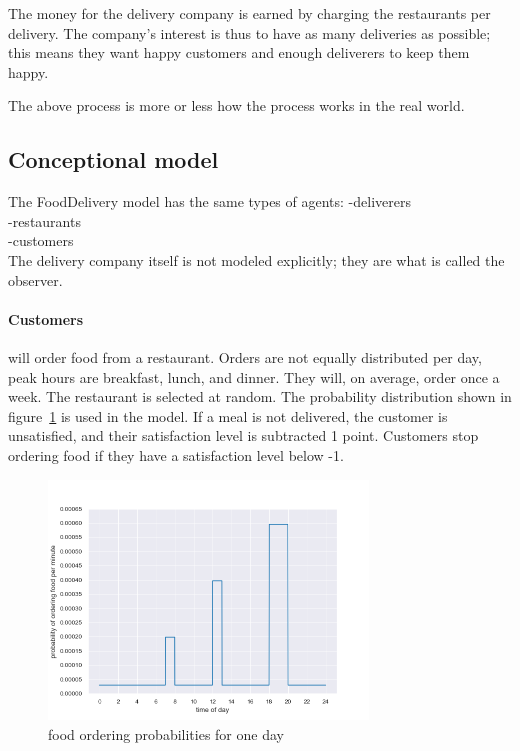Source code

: The money for the delivery company is earned by charging the restaurants per delivery.
The company's interest is thus to have as many deliveries as possible; this means they want happy customers and enough deliverers to keep them happy.

The above process is more or less how the process works in the real world.

\subsection{Conceptional model}\label{subsec:conceptional-model}
The FoodDelivery model has the same types of agents:
-deliverers \\
-restaurants \\
-customers \\

The delivery company itself is not modeled explicitly; they are what is called the observer.

\paragraph{Customers} will order food from a restaurant.
Orders are not equally distributed per day, peak hours are breakfast, lunch, and dinner.
They will, on average, order once a week.
The restaurant is selected at random.
The probability distribution shown in figure~\ref{fig:food_ordering_distribution} is used in the model.
If a meal is not delivered, the customer is unsatisfied, and their satisfaction level is subtracted 1 point.
Customers stop ordering food if they have a satisfaction level below -1.

\begin{figure}
    \centering
    \includegraphics[width=8.5cm]{sections/pics/food_ordering_distribution}
    \caption{food ordering probabilities for one day}
    \label{fig:food_ordering_distribution}
\end{figure}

=== Brief ===
Transcribe each record above exactly, leaving every picture out of the copy.

=== Response below ===
Source code

: The money for the delivery company is earned by charging the restaurants per delivery.
The company's interest is thus to have as many deliveries as possible; this means they want happy customers and enough deliverers to keep them happy.

The above process is more or less how the process works in the real world.

\subsection{Conceptional model}\label{subsec:conceptional-model}
The FoodDelivery model has the same types of agents:
-deliverers \\
-restaurants \\
-customers \\

The delivery company itself is not modeled explicitly; they are what is called the observer.

\paragraph{Customers} will order food from a restaurant.
Orders are not equally distributed per day, peak hours are breakfast, lunch, and dinner.
They will, on average, order once a week.
The restaurant is selected at random.
The probability distribution shown in figure~\ref{fig:food_ordering_distribution} is used in the model.
If a meal is not delivered, the customer is unsatisfied, and their satisfaction level is subtracted 1 point.
Customers stop ordering food if they have a satisfaction level below -1.

\begin{figure}
    \centering
    \includegraphics[width=8.5cm]{sections/pics/food_ordering_distribution}
    \caption{food ordering probabilities for one day}
    \label{fig:food_ordering_distribution}
\end{figure}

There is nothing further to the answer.